Once wasn't enough. We ate the first loaf of bread, so I made some more.  It was fine. No, it was delicious. I've now become reacquainted with the sheer goodness of toast with butter and honey and found that it's good any time of day! (Maybe that's the problem with bread!)

As I was giving a class at something called the Science Cafe to about 100 high school students that night on food and sustainability, I suddenly thought it might be useful to see where all the ingredients came from in my bread.  I'm still kind of reeling from what I found.

The salt was from Spain.
The honey was from India - (a really nice fair trade product that was sent to me).
The various flours and brans were all from North America, which basically means Canada.
The organic canola oil was from Canada.
And the yeast was from Mexico.  
The egg was from nowhere, apparently. I looked over any number of cartons and found no clue as to origin. Not one. (Now I really can't wait for my own chickens!)
The water was from my well, and that was it for the US. 

The ingredients for my all-organic, very affordable (about $1) big loaf of bread traveled across oceans and over entire continents — thousands and thousands of miles. I thought, "Here you try to do something right, and right away you're participating in this huge shuffle of stuff around the world." So that's what we talked about in class and the bread stayed home.  

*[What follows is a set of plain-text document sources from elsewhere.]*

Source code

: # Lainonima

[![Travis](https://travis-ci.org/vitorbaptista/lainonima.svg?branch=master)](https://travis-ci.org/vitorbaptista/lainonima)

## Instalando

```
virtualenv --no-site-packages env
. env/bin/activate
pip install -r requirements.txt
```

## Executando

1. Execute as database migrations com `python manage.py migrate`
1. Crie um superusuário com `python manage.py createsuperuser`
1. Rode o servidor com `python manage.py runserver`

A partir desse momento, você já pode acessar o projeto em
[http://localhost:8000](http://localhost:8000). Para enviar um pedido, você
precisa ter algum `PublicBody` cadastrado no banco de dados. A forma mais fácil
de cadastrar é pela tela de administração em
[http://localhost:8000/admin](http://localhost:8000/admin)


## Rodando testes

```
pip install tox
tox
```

A few things can be corrected. The honey can be from Northern New Mexico — even next door. There are salt beds here too; they were once used by Zuni. (I think they might be off limits, as are the salt mountains that house our nuclear waste.) There used to be hundreds of wheat fields and flour mills all over the state. There's only one working now, and its wheat is too soft for bread, but new fields of hard wheat  have been planted and were used in a local bakery until it closed this year. The egg can easily be local. The puzzling thing is the yeast.  A glance at other brands this afternoon showed some from Germany and Canada, but you can always make your bread via sourdough, salt-risin,g and other naturally fermented breads. Come to think of it, after two weeks I'm starting to miss that tangy yeasty taste of a a slow risen wild yeast bread. I think that will be next.

I hadn't meant to embark on a study of food miles when I started baking again, but there it is. I've always suspected that 1500 miles is low for the average distance our food travels, and if a loaf of bread is any indication, it is. Perhaps it was fitting that one of the students asked what should we consider local — North America, our continent?